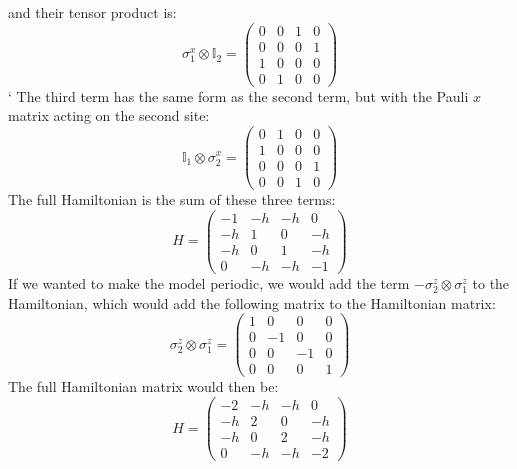 \documentclass[12pt]{article}
\begin{document}
and their tensor product is:
\begin{equation}
    \sigma_{1}^{x} \otimes \mathbb{I}_{2} = \begin{pmatrix} 0 & 0 & 1 & 0 \\ 0 & 0 & 0 & 1 \\ 1 & 0 & 0 & 0 \\ 0 & 1 & 0 & 0 \end{pmatrix}
\end{equation}`
The third term has the same form as the second term, but with the Pauli $x$ matrix acting on the second site:
\begin{equation}
    \mathbb{I}_{1} \otimes \sigma_{2}^{x} = \begin{pmatrix} 0 & 1 & 0 & 0 \\ 1 & 0 & 0 & 0 \\ 0 & 0 & 0 & 1 \\ 0 & 0 & 1 & 0 \end{pmatrix}
\end{equation}
The full Hamiltonian is the sum of these three terms:
\begin{equation}
    H = \begin{pmatrix} -1 & -h & -h & 0 \\ -h & 1 & 0 & -h \\ -h & 0 & 1 & -h \\ 0 & -h & -h & -1 \end{pmatrix}
\end{equation}
If we wanted to make the model periodic, we would add the term $-\sigma_{2}^{z} \otimes \sigma_{1}^{z}$ to the Hamiltonian, which would add the following matrix to the Hamiltonian matrix:
\begin{equation}
    \sigma_{2}^{z} \otimes \sigma_{1}^{z} = \begin{pmatrix} 1 & 0 & 0 & 0 \\ 0 & -1 & 0 & 0 \\ 0 & 0 & -1 & 0 \\ 0 & 0 & 0 & 1 \end{pmatrix}
\end{equation}
The full Hamiltonian matrix would then be:
\begin{equation}
    H = \begin{pmatrix} -2 & -h & -h & 0 \\ -h & 2 & 0 & -h \\ -h & 0 & 2 & -h \\ 0 & -h & -h & -2 \end{pmatrix}
\end{equation}
\end{document}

--- --- ---

→ **TASK PROMPT**
Go through the material and copy every line in which the word "full" occurs.

→ **PROBLEM SOLUTION**
The full Hamiltonian is the sum of these three terms:
The full Hamiltonian matrix would then be:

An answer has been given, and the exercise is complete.